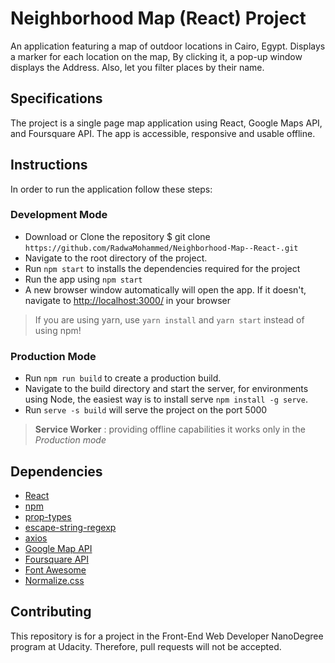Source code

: # Neighborhood Map (React) Project

An application featuring a map of outdoor locations in Cairo, Egypt.
Displays a marker for each location on the map, By clicking it, a pop-up window displays the Address. Also, let you filter places by their name.

## Specifications

The project is a single page map application using React, Google Maps API, and Foursquare API. The app is accessible, responsive and usable offline.

## Instructions

In order to run the application follow these steps:

### Development Mode

-  Download or Clone the repository $ git clone `https://github.com/RadwaMohammed/Neighborhood-Map--React-.git`
-  Navigate to the root directory of the project.
-  Run `npm start` to installs the dependencies required for the project
-  Run the app using `npm start`
-  A new browser window automatically will open the app. If it doesn't, navigate to [http://localhost:3000/](http://localhost:3000/) in your browser

> If you are using yarn, use `yarn install` and `yarn start` instead of using npm!

### Production Mode

-  Run `npm run build` to create a production build.
- Navigate to the build directory and start the server, for environments using Node, the easiest way is to install serve  `npm install -g serve`.
- Run `serve -s build` will serve the project on the port 5000

 > **Service Worker** : providing offline capabilities it works only in the *Production mode*

## Dependencies

- [React](https://reactjs.org/)
- [npm](https://www.npmjs.com/)
- [prop-types](https://www.npmjs.com/package/prop-types)
- [escape-string-regexp](https://www.npmjs.com/package/escape-string-regexp)
- [axios](https://github.com/axios/axios)
- [Google Map API](https://cloud.google.com/maps-platform/)
- [Foursquare API](https://developer.foursquare.com/)
- [Font Awesome](https://fontawesome.com/)
- [Normalize.css](https://necolas.github.io/normalize.css/8.0.1/normalize.css)

## Contributing

This repository is for a project in the Front-End Web Developer NanoDegree program at Udacity.
Therefore, pull requests will not be accepted.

ASSIGNMENT
Your answer must be the lines above from the one containing "the app using" to the one containing "the port 5000", both included, restated word for word.

WRITTEN SOLUTION
-  Run the app using `npm start`
-  A new browser window automatically will open the app. If it doesn't, navigate to [http://localhost:3000/](http://localhost:3000/) in your browser

> If you are using yarn, use `yarn install` and `yarn start` instead of using npm!

### Production Mode

-  Run `npm run build` to create a production build.
- Navigate to the build directory and start the server, for environments using Node, the easiest way is to install serve  `npm install -g serve`.
- Run `serve -s build` will serve the project on the port 5000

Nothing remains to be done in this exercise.